▸ Information supplied

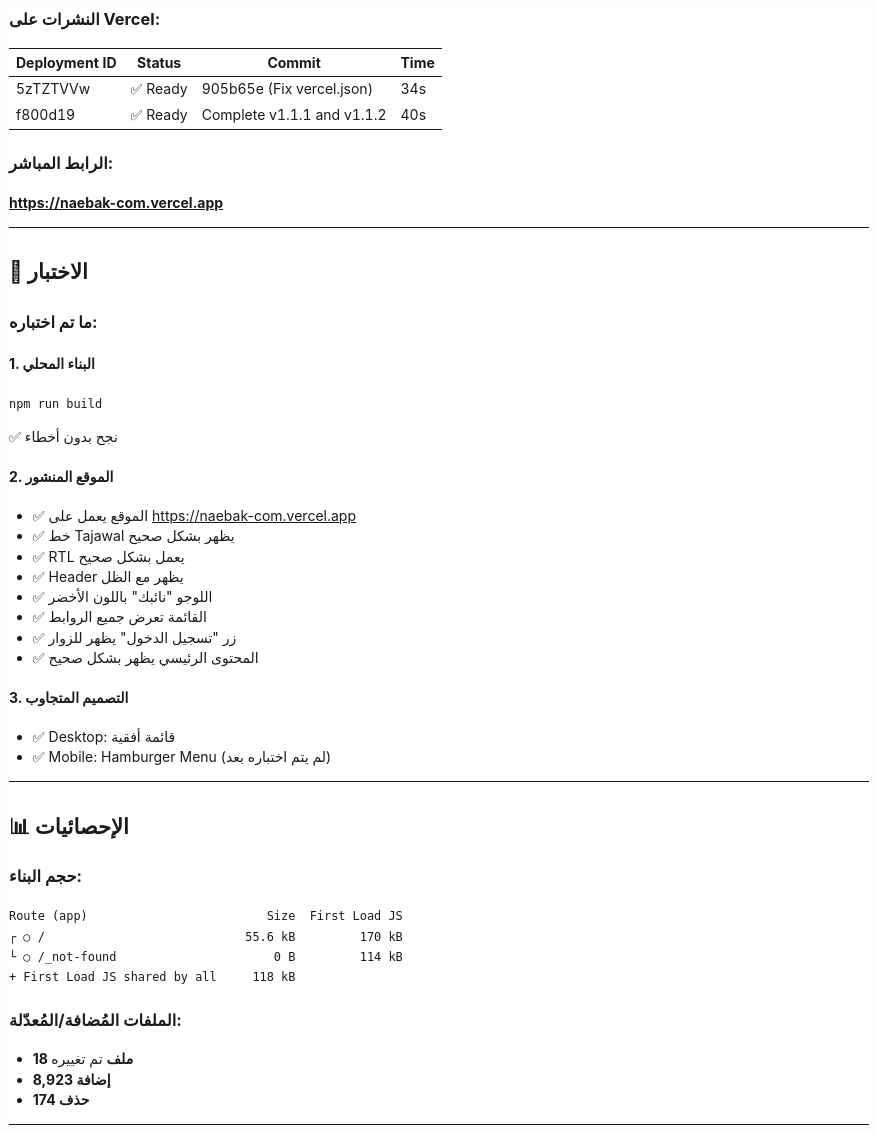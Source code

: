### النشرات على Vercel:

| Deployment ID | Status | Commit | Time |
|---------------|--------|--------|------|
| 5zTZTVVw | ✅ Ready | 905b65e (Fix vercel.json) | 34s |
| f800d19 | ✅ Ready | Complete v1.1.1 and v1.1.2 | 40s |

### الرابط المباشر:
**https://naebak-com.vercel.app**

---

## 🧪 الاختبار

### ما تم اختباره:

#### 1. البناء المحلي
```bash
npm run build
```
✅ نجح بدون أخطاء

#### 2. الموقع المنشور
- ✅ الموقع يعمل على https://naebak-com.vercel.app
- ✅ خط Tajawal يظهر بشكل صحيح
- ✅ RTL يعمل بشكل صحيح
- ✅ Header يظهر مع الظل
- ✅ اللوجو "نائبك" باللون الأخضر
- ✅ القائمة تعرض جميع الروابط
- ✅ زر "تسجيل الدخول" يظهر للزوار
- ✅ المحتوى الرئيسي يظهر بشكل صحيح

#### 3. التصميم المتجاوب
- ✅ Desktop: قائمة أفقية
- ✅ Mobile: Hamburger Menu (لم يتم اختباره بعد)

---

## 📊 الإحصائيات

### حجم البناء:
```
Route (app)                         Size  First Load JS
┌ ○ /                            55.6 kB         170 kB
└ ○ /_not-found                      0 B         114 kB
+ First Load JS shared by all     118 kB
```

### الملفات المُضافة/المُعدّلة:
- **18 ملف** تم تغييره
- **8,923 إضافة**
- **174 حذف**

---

▸ Exercise brief
Give the entries again, exactly and in full, with no image included.

▸ Result of this task
Source code

:### النشرات على Vercel:

| Deployment ID | Status | Commit | Time |
|---------------|--------|--------|------|
| 5zTZTVVw | ✅ Ready | 905b65e (Fix vercel.json) | 34s |
| f800d19 | ✅ Ready | Complete v1.1.1 and v1.1.2 | 40s |

### الرابط المباشر:
**https://naebak-com.vercel.app**

---

## 🧪 الاختبار

### ما تم اختباره:

#### 1. البناء المحلي
```bash
npm run build
```
✅ نجح بدون أخطاء

#### 2. الموقع المنشور
- ✅ الموقع يعمل على https://naebak-com.vercel.app
- ✅ خط Tajawal يظهر بشكل صحيح
- ✅ RTL يعمل بشكل صحيح
- ✅ Header يظهر مع الظل
- ✅ اللوجو "نائبك" باللون الأخضر
- ✅ القائمة تعرض جميع الروابط
- ✅ زر "تسجيل الدخول" يظهر للزوار
- ✅ المحتوى الرئيسي يظهر بشكل صحيح

#### 3. التصميم المتجاوب
- ✅ Desktop: قائمة أفقية
- ✅ Mobile: Hamburger Menu (لم يتم اختباره بعد)

---

## 📊 الإحصائيات

### حجم البناء:
```
Route (app)                         Size  First Load JS
┌ ○ /                            55.6 kB         170 kB
└ ○ /_not-found                      0 B         114 kB
+ First Load JS shared by all     118 kB
```

### الملفات المُضافة/المُعدّلة:
- **18 ملف** تم تغييره
- **8,923 إضافة**
- **174 حذف**

---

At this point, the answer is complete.